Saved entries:

○ ○ ○

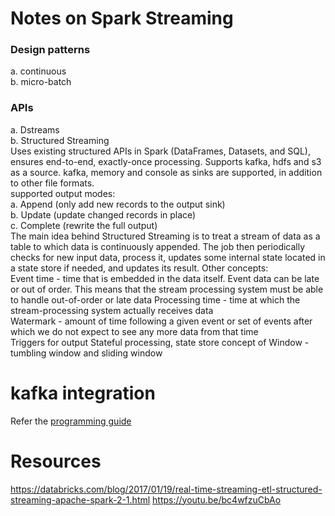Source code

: # Notes on Spark Streaming
### Design patterns
a. continuous  
b. micro-batch

### APIs
a. Dstreams  
b. Structured Streaming  
Uses existing structured APIs in Spark (DataFrames, Datasets, and SQL), ensures end-to-end, exactly-once processing. Supports kafka, hdfs and s3 as a source. kafka, memory and console as sinks are supported, in addition to other file formats.  
supported output modes:  
    a. Append (only add new records to the output sink)  
    b. Update (update changed records in place)  
    c. Complete (rewrite the full output)  
The main idea behind Structured Streaming is to treat a stream of data as a table to which data is continuously appended. The job then periodically checks for new input data, process it, updates some internal state located in a state store if needed, and updates its result. 
Other concepts:  
Event time - time that is embedded in the data itself. Event data can be late or out of order. This means that the stream processing system must be able to handle out-of-order or late data
Processing time - time at which the stream-processing system actually receives data  
Watermark - amount of time following a given event or set of events after which we do not expect to see any more data from that time  
Triggers for output
Stateful processing, state store
concept of Window - tumbling window and sliding window

# kafka integration
Refer the [programming guide](https://spark.apache.org/docs/latest/structured-streaming-kafka-integration.html)

# Resources
https://databricks.com/blog/2017/01/19/real-time-streaming-etl-structured-streaming-apache-spark-2-1.html
https://youtu.be/bc4wfzuCbAo
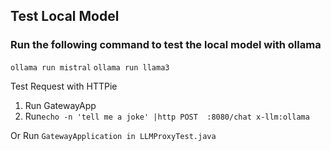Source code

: 
## Test Local Model
### Run the following command to test the local model with ollama
`ollama run mistral`
`ollama run llama3`

Test Request with HTTPie
1. Run GatewayApp
2. Run`echo -n 'tell me a joke' |http POST  :8080/chat x-llm:ollama` 

Or Run
`GatewayApplication in LLMProxyTest.java`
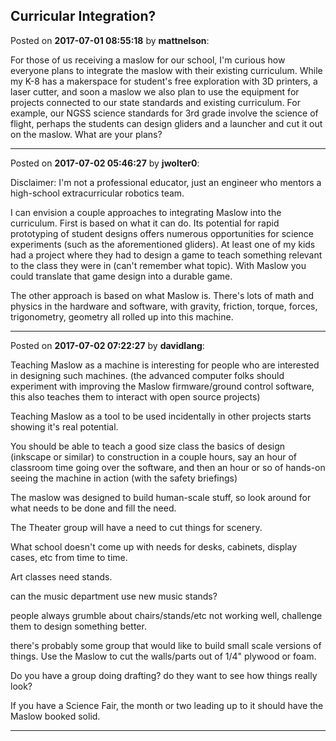 ## Curricular Integration?
Posted on **2017-07-01 08:55:18** by **mattnelson**:

For those of us receiving a maslow for our school, I'm curious how everyone plans to integrate the maslow with their existing curriculum.  While my K-8 has a makerspace for student's free exploration with 3D printers, a laser cutter, and soon a maslow we also plan to use the equipment for projects connected to our state standards and existing curriculum.  For example, our NGSS science standards for 3rd grade involve the science of flight, perhaps the students can design gliders and a launcher and cut it out on the maslow.  What are your plans?

---

Posted on **2017-07-02 05:46:27** by **jwolter0**:

Disclaimer: I'm not a professional educator, just an engineer who mentors a high-school extracurricular robotics team.

I can envision a couple approaches to integrating Maslow into the curriculum.  First is based on what it can do.  Its potential for rapid prototyping of student designs offers numerous opportunities for science experiments (such as the aforementioned gliders).  At least one of my kids had a project where they had to design a game to teach something relevant to the class they were in (can't remember what topic).  With Maslow you could translate that game design into a durable game.

The other approach is based on what Maslow is.  There's lots of math and physics in the hardware and software, with gravity, friction, torque, forces, trigonometry, geometry all rolled up into this machine.

---

Posted on **2017-07-02 07:22:27** by **davidlang**:

Teaching Maslow as a machine is interesting for people who are interested in designing such machines. (the advanced computer folks should experiment with improving the Maslow firmware/ground control software, this also teaches them to interact with open source projects)

Teaching Maslow as a tool to be used incidentally in other projects starts showing it's real potential.

You should be able to teach a good size class the basics of design (inkscape or similar) to construction in a couple hours, say an hour of classroom time going over the software, and then an hour or so of hands-on seeing the machine in action (with the safety briefings)

The maslow was designed to build human-scale stuff, so look around for what needs to be done and fill the need.

The Theater group will have a need to cut things for scenery.

What school doesn't come up with needs for desks, cabinets, display cases, etc from time to time.

Art classes need stands.

can the music department use new music stands?

people always grumble about chairs/stands/etc not working well, challenge them to design  something better.

there's probably some group that would like to build small scale versions of things. Use the Maslow to cut the walls/parts out of 1/4" plywood or foam.

Do you have a group doing drafting? do they want to see how things really look?

If you have a Science Fair, the month or two leading up to it should have the Maslow booked solid.

---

○ ○ ○

§ What needs to be done
Copy only these lines from the records above, exactly: the one with "# Resources", the one with "Posted on **2017-07-02 07:22:27**", and those between. Skip the pictures.

§ Answer box
# Resources
https://databricks.com/blog/2017/01/19/real-time-streaming-etl-structured-streaming-apache-spark-2-1.html
https://youtu.be/bc4wfzuCbAo
Source code

: 
## Test Local Model
### Run the following command to test the local model with ollama
`ollama run mistral`
`ollama run llama3`

Test Request with HTTPie
1. Run GatewayApp
2. Run`echo -n 'tell me a joke' |http POST  :8080/chat x-llm:ollama` 

Or Run
`GatewayApplication in LLMProxyTest.java`
 ## Curricular Integration?
Posted on **2017-07-01 08:55:18** by **mattnelson**:

For those of us receiving a maslow for our school, I'm curious how everyone plans to integrate the maslow with their existing curriculum.  While my K-8 has a makerspace for student's free exploration with 3D printers, a laser cutter, and soon a maslow we also plan to use the equipment for projects connected to our state standards and existing curriculum.  For example, our NGSS science standards for 3rd grade involve the science of flight, perhaps the students can design gliders and a launcher and cut it out on the maslow.  What are your plans?

---

Posted on **2017-07-02 05:46:27** by **jwolter0**:

Disclaimer: I'm not a professional educator, just an engineer who mentors a high-school extracurricular robotics team.

I can envision a couple approaches to integrating Maslow into the curriculum.  First is based on what it can do.  Its potential for rapid prototyping of student designs offers numerous opportunities for science experiments (such as the aforementioned gliders).  At least one of my kids had a project where they had to design a game to teach something relevant to the class they were in (can't remember what topic).  With Maslow you could translate that game design into a durable game.

The other approach is based on what Maslow is.  There's lots of math and physics in the hardware and software, with gravity, friction, torque, forces, trigonometry, geometry all rolled up into this machine.

---

Posted on **2017-07-02 07:22:27** by **davidlang**:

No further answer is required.